▶ EXERCISE DIRECTIONS
Return every line of the data below that includes the string "with".

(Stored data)
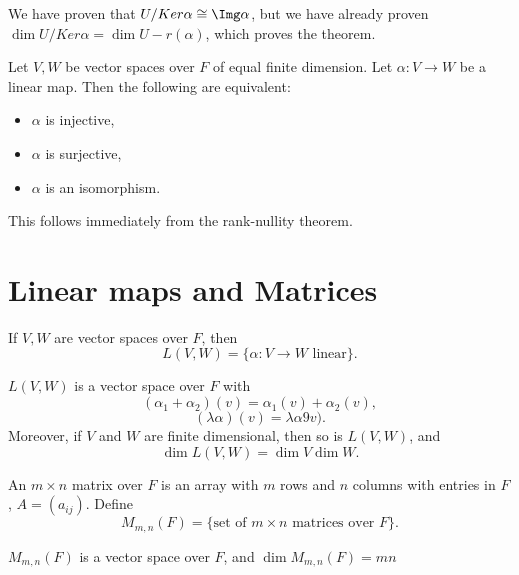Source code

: \documentclass[12pt]{article}
\begin{document}
\begin{proofbox}
	We have proven that $U/Ker \alpha \cong \Img \alpha$, but we have already proven $\dim U/Ker \alpha = \dim U - r(\alpha)$, which proves the theorem.
\end{proofbox}

\begin{lemma}
	Let $V, W$ be vector spaces over $F$ of equal finite dimension. Let $\alpha : V \to W$ be a linear map. Then the following are equivalent:
	\begin{itemize}
		\item $\alpha$ is injective,
		\item $\alpha$ is surjective,
		\item $\alpha$ is an isomorphism.
	\end{itemize}
\end{lemma}

This follows immediately from the rank-nullity theorem.

\newpage

\section{Linear maps and Matrices}%
\label{sec:linear_maps_and_matrices}

\begin{definition}
	If $V, W$ are vector spaces over $F$, then
	\[
		L(V, W) = \{\alpha : V \to W \text{ linear}\}
	.\]
\end{definition}

\begin{proposition}
	$L(V, W)$ is a vector space over $F$ with
	\[
		(\alpha_1 + \alpha_2)(v) = \alpha_1(v) + \alpha_2(v)
	,\]
	\[
		(\lambda \alpha)(v) = \lambda \alpha 9v)
	.\]
	Moreover, if $V$ and $W$ are finite dimensional, then so is $L(V, W)$, and
	\[
		\dim L(V, W) = \dim V \dim W
	.\]
\end{proposition}

\begin{definition}
	An $m \times n$ matrix over $F$ is an array with $m$ rows and $n$ columns with entries in $F$, $A = (a_{ij})$. Define
	\[
		M_{m, n}(F) = \{\text{set of } m \times n \text{ matrices over } F\}
	.\]
\end{definition}

\begin{proposition}
	$M_{m, n}(F)$ is a vector space over $F$, and $\dim M_{m, n}(F) = mn$
\end{proposition}
\end{document}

▶ THE ANSWER
	$L(V, W)$ is a vector space over $F$ with
	An $m \times n$ matrix over $F$ is an array with $m$ rows and $n$ columns with entries in $F$, $A = (a_{ij})$. Define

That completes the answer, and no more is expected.